- Estelle as Lofty in It Ain't Half Hot Mum
- Born: Ronald Edwards 22 May 1933 Crumpsall, Manchester, Lancashire, England
- Died: 2 August 2003 (aged 70) Rochdale, Greater Manchester England
- Resting place: Rochdale Cemetery, Rochdale, Greater Manchester, England
- Other name: Rolly
- Occupations: Actor, singer
- Years active: 1954–2001
- Television: It Ain't Half Hot Mum Dad's Army
- Height: 145 cm (4 ft 9 in)
- Spouses: ; Mary Heywood ​ ​(m. 1955; div. 1972)​ ; Elizabeth Amy Brent ​ ​(m. 1974)​

= Don Estelle =

English actor (1933–2003)

Don Estelle (22 May 1933 – 2 August 2003) was an English actor and singer, best known as Gunner "Lofty" Sugden in It Ain't Half Hot Mum. In 1975, he recorded "Whispering Grass" with co-star Windsor Davies, which spent three weeks at number one in the UK.

==Early life==
Born Ronald Edwards in Crumpsall, Manchester, he was brought up in a house on Russell Street in the area. During the Second World War, at the age of eight, he was evacuated to Darwen, Lancashire to escape the Manchester Blitz. It was there he found his voice as a boy soprano at the local Holy Trinity Parish Church, and on returning home after the war, he continued singing at St Mary's Church, Crumpsall. He later joined a charity group, the Manchester Kentucky Minstrels, and with them, performed "Granada" in the 1954 talent show What Makes a Star? at BBC Radio's northern studios in Manchester.
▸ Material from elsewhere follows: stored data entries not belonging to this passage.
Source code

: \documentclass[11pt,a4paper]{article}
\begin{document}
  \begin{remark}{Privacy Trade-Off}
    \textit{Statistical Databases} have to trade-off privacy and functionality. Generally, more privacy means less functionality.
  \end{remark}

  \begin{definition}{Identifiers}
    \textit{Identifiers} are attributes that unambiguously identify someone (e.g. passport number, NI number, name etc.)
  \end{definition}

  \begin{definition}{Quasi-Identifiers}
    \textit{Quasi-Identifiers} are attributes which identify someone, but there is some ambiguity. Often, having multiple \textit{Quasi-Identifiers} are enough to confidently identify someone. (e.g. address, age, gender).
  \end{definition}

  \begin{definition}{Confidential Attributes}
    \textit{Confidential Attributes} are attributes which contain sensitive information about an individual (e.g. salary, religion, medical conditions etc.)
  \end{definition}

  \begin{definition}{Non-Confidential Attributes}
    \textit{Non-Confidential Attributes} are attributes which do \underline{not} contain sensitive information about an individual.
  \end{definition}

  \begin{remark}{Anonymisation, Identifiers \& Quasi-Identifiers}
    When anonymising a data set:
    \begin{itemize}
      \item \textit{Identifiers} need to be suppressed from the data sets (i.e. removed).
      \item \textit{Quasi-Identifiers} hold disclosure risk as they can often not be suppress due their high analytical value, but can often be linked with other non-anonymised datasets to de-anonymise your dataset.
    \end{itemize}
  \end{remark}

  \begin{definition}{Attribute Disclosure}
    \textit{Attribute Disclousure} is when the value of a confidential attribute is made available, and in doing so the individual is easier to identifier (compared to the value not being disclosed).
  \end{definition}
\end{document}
Estelle worked at a soft furniture shop before his career in acting took off. In the day he worked at the shop and by night was singing in clubs around Northern England.

==Career==

=== Early career ===
Estelle, whose real name was Ronald Edwards, chose his stage name by combining the name of a Levenshulme ladies fashion shop "Estelle Modes" with advice from a co-worker that "Don" sounded better than "Ron" and became Don Estelle, and started finding work as an extra on many shows taped at the Granada Studios.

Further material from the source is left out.